__Exercise requirements__
Among the entries below, count the lines holding the string "localhost". Respond with the number alone.

__Records for processing__
◇ ◇ ◇ ◇
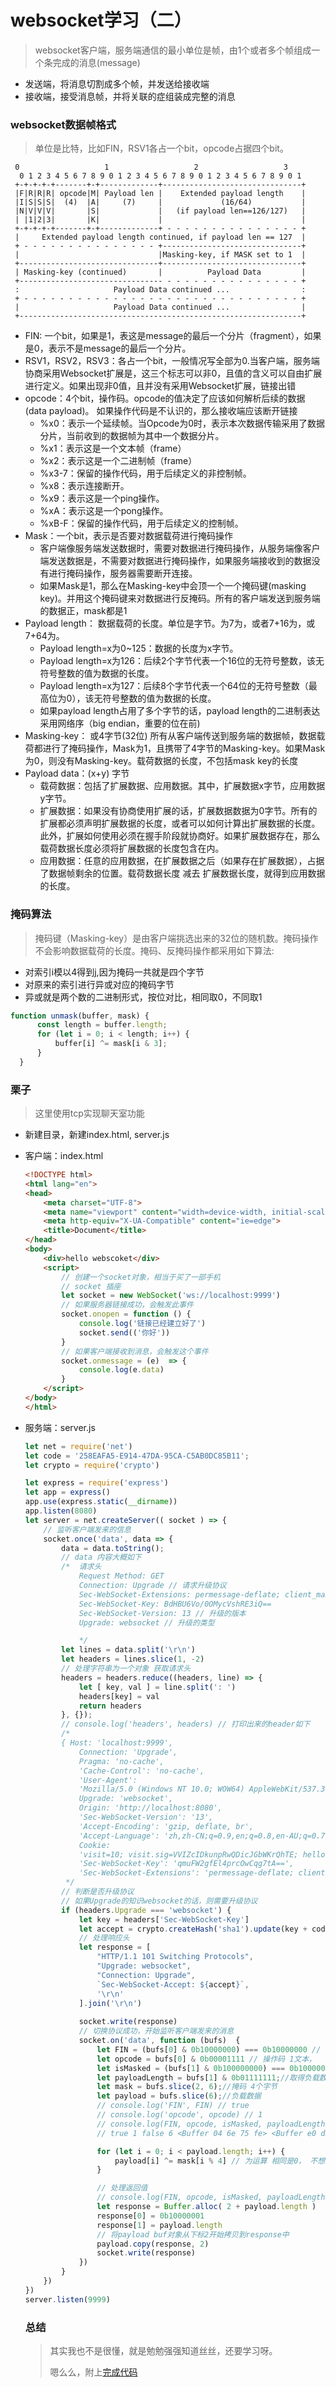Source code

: # websocket学习（二）

> websocket客户端，服务端通信的最小单位是帧，由1个或者多个帧组成一个条完成的消息(message)

- 发送端，将消息切割成多个帧，并发送给接收端
- 接收端，接受消息帧，并将关联的症组装成完整的消息

### websocket数据帧格式

> 单位是比特，比如FIN，RSV1各占一个bit，opcode占据四个bit。

```
 0                   1                   2                   3
  0 1 2 3 4 5 6 7 8 9 0 1 2 3 4 5 6 7 8 9 0 1 2 3 4 5 6 7 8 9 0 1
 +-+-+-+-+-------+-+-------------+-------------------------------+
 |F|R|R|R| opcode|M| Payload len |    Extended payload length    |
 |I|S|S|S|  (4)  |A|     (7)     |             (16/64)           |
 |N|V|V|V|       |S|             |   (if payload len==126/127)   |
 | |1|2|3|       |K|             |                               |
 +-+-+-+-+-------+-+-------------+ - - - - - - - - - - - - - - - +
 |     Extended payload length continued, if payload len == 127  |
 + - - - - - - - - - - - - - - - +-------------------------------+
 |                               |Masking-key, if MASK set to 1  |
 +-------------------------------+-------------------------------+
 | Masking-key (continued)       |          Payload Data         |
 +-------------------------------- - - - - - - - - - - - - - - - +
 :                     Payload Data continued ...                :
 + - - - - - - - - - - - - - - - - - - - - - - - - - - - - - - - +
 |                     Payload Data continued ...                |
 +---------------------------------------------------------------+
```

- FIN: 一个bit，如果是1，表这是message的最后一个分片（fragment），如果是0，表示不是message的最后一个分片。
- RSV1，RSV2，RSV3：各占一个bit，一般情况写全部为0.当客户端，服务端协商采用Websocket扩展是，这三个标志可以非0，且值的含义可以自由扩展进行定义。如果出现非0值，且并没有采用Websocket扩展，链接出错
- opcode：4个bit，操作码。opcode的值决定了应该如何解析后续的数据(data payload)。 如果操作代码是不认识的，那么接收端应该断开链接
  - %x0：表示一个延续帧。当Opcode为0时，表示本次数据传输采用了数据分片，当前收到的数据帧为其中一个数据分片。
  - %x1：表示这是一个文本帧（frame）
  - %x2：表示这是一个二进制帧（frame）
  - %x3-7：保留的操作代码，用于后续定义的非控制帧。
  - %x8：表示连接断开。
  - %x9：表示这是一个ping操作。
  - %xA：表示这是一个pong操作。
  - %xB-F：保留的操作代码，用于后续定义的控制帧。
- Mask：一个bit，表示是否要对数据载荷进行掩码操作
  - 客户端像服务端发送数据时，需要对数据进行掩码操作，从服务端像客户端发送数据是，不需要对数据进行掩码操作，如果服务端接收到的数据没有进行掩码操作，服务器需要断开连接。
  - 如果Mask是1，那么在Masking-key中会顶一个一个掩码键(masking key)。并用这个掩码键来对数据进行反掩码。所有的客户端发送到服务端的数据正，mask都是1
- Payload length： 数据载荷的长度。单位是字节。为7为，或者7+16为，或7+64为。
  - Payload length=x为0~125：数据的长度为x字节。
  - Payload length=x为126：后续2个字节代表一个16位的无符号整数，该无符号整数的值为数据的长度。
  - Payload length=x为127：后续8个字节代表一个64位的无符号整数（最高位为0），该无符号整数的值为数据的长度。
  - 如果payload length占用了多个字节的话，payload length的二进制表达采用网络序（big endian，重要的位在前)
- Masking-key： 或4字节(32位) 所有从客户端传送到服务端的数据帧，数据载荷都进行了掩码操作，Mask为1，且携带了4字节的Masking-key。如果Mask为0，则没有Masking-key。载荷数据的长度，不包括mask key的长度
- Payload data：(x+y) 字节
  - 载荷数据：包括了扩展数据、应用数据。其中，扩展数据x字节，应用数据y字节。
  - 扩展数据：如果没有协商使用扩展的话，扩展数据数据为0字节。所有的扩展都必须声明扩展数据的长度，或者可以如何计算出扩展数据的长度。此外，扩展如何使用必须在握手阶段就协商好。如果扩展数据存在，那么载荷数据长度必须将扩展数据的长度包含在内。
  - 应用数据：任意的应用数据，在扩展数据之后（如果存在扩展数据），占据了数据帧剩余的位置。载荷数据长度 减去 扩展数据长度，就得到应用数据的长度。

### 掩码算法

> 掩码键（Masking-key）是由客户端挑选出来的32位的随机数。掩码操作不会影响数据载荷的长度。掩码、反掩码操作都采用如下算法:

- 对索引i模以4得到j,因为掩码一共就是四个字节
- 对原来的索引进行异或对应的掩码字节
- 异或就是两个数的二进制形式，按位对比，相同取0，不同取1

```javascript
function unmask(buffer, mask) {
      const length = buffer.length;
      for (let i = 0; i < length; i++) {
          buffer[i] ^= mask[i & 3];
      }
  }
```



### 栗子

> 这里使用tcp实现聊天室功能

- 新建目录，新建index.html, server.js

- 客户端：index.html

  ```html
  <!DOCTYPE html>
  <html lang="en">
  <head>
      <meta charset="UTF-8">
      <meta name="viewport" content="width=device-width, initial-scale=1.0">
      <meta http-equiv="X-UA-Compatible" content="ie=edge">
      <title>Document</title>
  </head>
  <body>
      <div>hello webscoket</div>
      <script>
          // 创建一个socket对象，相当于买了一部手机
          // socket 插座
          let socket = new WebSocket('ws://localhost:9999')
          // 如果服务器链接成功，会触发此事件
          socket.onopen = function () {
              console.log('链接已经建立好了')
              socket.send(('你好'))
          }
          // 如果客户端接收到消息，会触发这个事件
          socket.onmessage = (e)  => {
              console.log(e.data)
          }
      </script>
  </body>
  </html>
  ```

- 服务端：server.js

  ```javascript
  let net = require('net')
  let code = '258EAFA5-E914-47DA-95CA-C5AB0DC85B11';
  let crypto = require('crypto')
  
  let express = require('express')
  let app = express()
  app.use(express.static(__dirname))
  app.listen(8080)
  let server = net.createServer(( socket ) => {
      // 监听客户端发来的信息
      socket.once('data', data => {
          data = data.toString();
          // data 内容大概如下
          /*  请求头
              Request Method: GET
              Connection: Upgrade // 请求升级协议
              Sec-WebSocket-Extensions: permessage-deflate; client_max_window_bits
              Sec-WebSocket-Key: BdHBU6Vo/0OMycVshRE3iQ== 
              Sec-WebSocket-Version: 13 // 升级的版本
              Upgrade: websocket // 升级的类型
  
              */
          let lines = data.split('\r\n')
          let headers = lines.slice(1, -2)
          // 处理字符串为一个对象 获取请求头
          headers = headers.reduce((headers, line) => {
              let [ key, val ] = line.split(': ')
              headers[key] = val
              return headers
          }, {});
          // console.log('headers', headers) // 打印出来的header如下
          /* 
          { Host: 'localhost:9999',
              Connection: 'Upgrade',
              Pragma: 'no-cache',
              'Cache-Control': 'no-cache',
              'User-Agent':
              'Mozilla/5.0 (Windows NT 10.0; WOW64) AppleWebKit/537.36 (KHTML, like Gecko) Chrome/70.0.3538.102 Safari/537.36',
              Upgrade: 'websocket',
              Origin: 'http://localhost:8080',
              'Sec-WebSocket-Version': '13',
              'Accept-Encoding': 'gzip, deflate, br',
              'Accept-Language': 'zh,zh-CN;q=0.9,en;q=0.8,en-AU;q=0.7',
              Cookie:
              'visit=10; visit.sig=VVIZcIDkunpRwQDicJGbWKrQhTE; hello=bf5b7610-d783-11e8-aa65-354f8f3423d3',
              'Sec-WebSocket-Key': 'qmuFW2gfEl4prcOwCqg7tA==',
              'Sec-WebSocket-Extensions': 'permessage-deflate; client_max_window_bits' }
           */
          // 判断是否升级协议
          // 如果Upgrade的知识websocket的话，则需要升级协议
          if (headers.Upgrade === 'websocket') {
              let key = headers['Sec-WebSocket-Key']
              let accept = crypto.createHash('sha1').update(key + code).digest('base64')
              // 处理响应头
              let response = [
                  "HTTP/1.1 101 Switching Protocols",
                  "Upgrade: websocket",
                  "Connection: Upgrade",
                  `Sec-WebSocket-Accept: ${accept}`,
                  '\r\n'
              ].join('\r\n')
             
              socket.write(response)
              // 切换协议成功，开始监听客户端发来的消息
              socket.on('data', function (bufs)  {
                  let FIN = (bufs[0] & 0b10000000) === 0b10000000 // 是否最后一帧
                  let opcode = bufs[0] & 0b00001111 // 操作码 1文本，
                  let isMasked = (bufs[1] & 0b100000000) === 0b100000000 // 对方是否掩码
                  let payloadLength = bufs[1] & 0b01111111;//取得负载数据的长度
                  let mask = bufs.slice(2, 6);//掩码 4个字节
                  let payload = bufs.slice(6);//负载数据
                  // console.log('FIN', FIN) // true
                  // console.log('opcode', opcode) // 1
                  // console.log(FIN, opcode, isMasked, payloadLength, mask, payload) 
                  // true 1 false 6 <Buffer 04 6e 75 fe> <Buffer e0 d3 d5 1b a1 d3>
  
                  for (let i = 0; i < payload.length; i++) {
                      payload[i] ^= mask[i % 4] // 为运算 相同是0， 不想同是1
                  }
  
                  // 处理返回值
                  // console.log(FIN, opcode, isMasked, payloadLength, mask, payload.toString()) 
                  let response = Buffer.alloc( 2 + payload.length )
                  response[0] = 0b10000001
                  response[1] = payload.length
                  // 将payload buf对象从下标2开始拷贝到response中
                  payload.copy(response, 2)
                  socket.write(response)
              })
          }
      })
  })
  server.listen(9999)
  ```

  ### 总结

  > 其实我也不是很懂，就是勉勉强强知道丝丝，还要学习呀。
  >
  > 嗯么么，附上[完成代码](https://github.com/corner1990/dream/tree/master/src/zfnode/websocket/02)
◇ ◇ ◇ ◇
__Solution__
3